Predicting Customer Churn with Amazon Machine Learning

by Denis V. Batalov | on | | Comments

Note: This post has a companion talk that was delivered at AWS re:Invent 2016.

Losing customers is costly for any business. Identifying unhappy customers early on gives you a chance to offer them incentives to stay. This post describes using machine learning (ML) for the automated identification of unhappy customers, also known as customer churn prediction. ML models rarely give perfect predictions though, so my post is also about how to incorporate the relative costs of prediction mistakes when determining the financial outcome of using ML.

I use an example of churn that is familiar to all of us–leaving a mobile phone operator.  Seems like I can always find fault with my provider du jour! And if my provider knows that I’m thinking of leaving, it can offer timely incentives–I can always use a phone upgrade or perhaps have a new feature activated–and I might just stick around. Incentives are often much more cost effective than losing and reacquiring a customer.

Churn dataset

Mobile operators have historical records on which customers ultimately ended up churning and which continued using the service. We can use this historical information to construct an ML model of one mobile operator’s churn using a process called training. After training the model, we can pass the profile information of an arbitrary customer (the same profile information that we used to train the model) to the model, and have the model predict whether this customer is going to churn. Of course, we expect the model to make mistakes–after all, predicting the future is tricky business! But I’ll also show how to deal with prediction errors.

The dataset I use is publicly available and was mentioned in the book “Discovering Knowledge in Data” by Daniel T. Larose. It is attributed by the author to the University of California Irvine Repository of Machine Learning Datasets, and can be downloaded from the author’s website here in .csv format.

By modern standards, it’s a relatively small dataset, with only 3,333 records, where each record uses 21 attributes to describe the profile of a customer of an unknown US mobile operator. The attributes are:

  • State: the US state in which the customer resides, indicated by a two-letter abbreviation; for example, OH or NJ
  • Account Length: the number of days that this account has been active
  • Area Code: the three-digit area code of the corresponding customer’s phone number
  • Phone: the remaining seven-digit phone number
  • Int’l Plan: whether the customer has an international calling plan: yes/no
  • VMail Plan: whether the customer has a voice mail feature: yes/no
  • VMail Message: presumably the average number of voice mail messages per month
  • Day Mins: the total number of calling minutes used during the day
  • Day Calls: the total number of calls placed during the day
  • Day Charge: the billed cost of daytime calls
  • Eve Mins, Eve Calls, Eve Charge: the billed cost for calls placed during the evening
  • Night Mins, Night Calls, Night Charge: the billed cost for calls placed during nighttime
  • Intl Mins, Intl Calls, Intl Charge: the billed cost for international calls
  • CustServ Calls: the number of calls placed to Customer Service
  • Churn?: whether the customer left the service: true/false

The last attribute, Churn?, is known as the target attribute–the attribute that we want the ML model to predict. Because the target attribute is binary, our model will be performing binary prediction, also known as binary classification.

Amazon Machine Learning

The simplest way to build the model is to use the AWS ML service, Amazon Machine Learning (Amazon ML), using the binary classification model. First, I prepare and analyze the training dataset, then I create the model, and finally I evaluate the model to decide whether I can use it.

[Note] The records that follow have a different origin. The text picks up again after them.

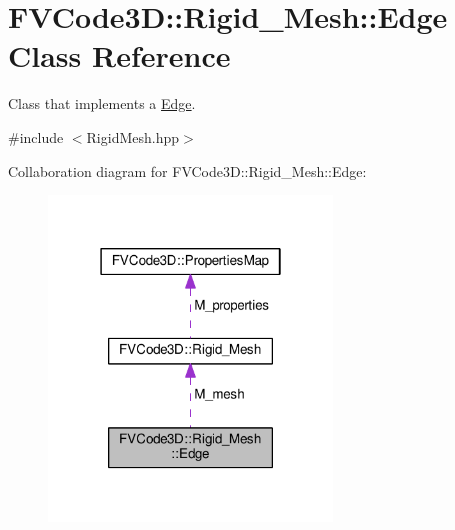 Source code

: \hypertarget{classFVCode3D_1_1Rigid__Mesh_1_1Edge}{}\section{F\+V\+Code3D\+:\+:Rigid\+\_\+\+Mesh\+:\+:Edge Class Reference}
\label{classFVCode3D_1_1Rigid__Mesh_1_1Edge}


Class that implements a \hyperlink{classFVCode3D_1_1Rigid__Mesh_1_1Edge}{Edge}.  




{\ttfamily \#include $<$Rigid\+Mesh.\+hpp$>$}



Collaboration diagram for F\+V\+Code3D\+:\+:Rigid\+\_\+\+Mesh\+:\+:Edge\+:
\nopagebreak
\begin{figure}[H]
\begin{center}
\leavevmode
\includegraphics[width=214pt]{classFVCode3D_1_1Rigid__Mesh_1_1Edge__coll__graph}
\end{center}
\end{figure}
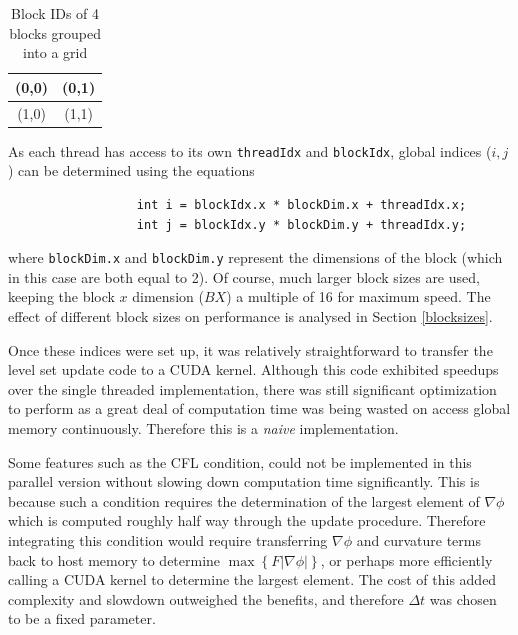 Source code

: \begin{table}
\begin{center}
  \begin{tabular}{ | c | c |}
    \hline
    (0,0) & (0,1)  \\ \hline
    (1,0) & (1,1)  \\ \hline
  \end{tabular}
\end{center}
\label{table:blocks}\caption{Block IDs of 4 blocks grouped into a grid}
\end{table}

As each thread has access to its own \texttt{threadIdx} and \texttt{blockIdx}, global indices ($i,j$) can be determined using the equations

\begin{verbatim}
                  int i = blockIdx.x * blockDim.x + threadIdx.x;
                  int j = blockIdx.y * blockDim.y + threadIdx.y;
\end{verbatim}

where \texttt{blockDim.x} and \texttt{blockDim.y} represent the dimensions of the block (which in this case are both equal to 2). Of course, much larger block sizes are used, keeping the block $x$ dimension ($BX$) a multiple of 16 for maximum speed. The effect of different block sizes on performance is analysed in Section \ref{blocksizes}.

Once these indices were set up, it was relatively straightforward to transfer the level set update code to a CUDA kernel. Although this code exhibited speedups over the single threaded implementation, there was still significant optimization to perform as a great deal of computation time was being wasted on access global memory continuously. Therefore this is a \textit{naive} implementation.

Some features such as the CFL condition, could not be implemented in this parallel version without slowing down computation time significantly. This is because such a condition requires the determination of the largest element of $\nabla\phi$ which is computed roughly half way through the update procedure. Therefore integrating this condition would require transferring $\nabla\phi$ and curvature terms back to host memory to determine $\max\left\{F|\nabla\phi|\right\}$, or perhaps more efficiently calling a CUDA kernel to determine the largest element. The cost of this added complexity and slowdown outweighed the benefits, and therefore $\Delta t$ was chosen to be a fixed parameter.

Preparing the training data

With Amazon ML, I need to first create a datasource representing the training dataset. I upload the corresponding CSV file to Amazon S3 and use the resulting S3 URL in constructing the datasource. (To learn how to do this, see AWS documentation for Using Amazon S3 with ML.)

Before doing that, I changed the column names in the .csv file slightly, eliminating special characters and replacing spaces with underscores. I also removed the trailing ‘.’ from each line so that Amazon ML can recognize False and True as proper binary values.

I use the Create ML Model wizard in the Amazon ML console to create the datasource. I specify that the first line of the .csv file contains the column names. Generally, Amazon ML automatically infers the data types of attributes, distinguishing between Binary, Categorical, Numeric, and Text attributes. You can correct incorrectly inferred types.

With this dataset, Amazon ML made the right choices, with the exception of Area Code. I had to relabel it as Categorical as opposed to the inferred Numeric type–a perfectly understandable mistake. Although I can leave Phone as the Text type, I changed it to Categorical because there is no point in tokenizing the phone number, which Amazon ML does automatically with Text fields. Instead of manually making these corrections, you can supply your own schema that describes the dataset. To learn how, see AWS documentation for Creating a Data Schema for Amazon ML.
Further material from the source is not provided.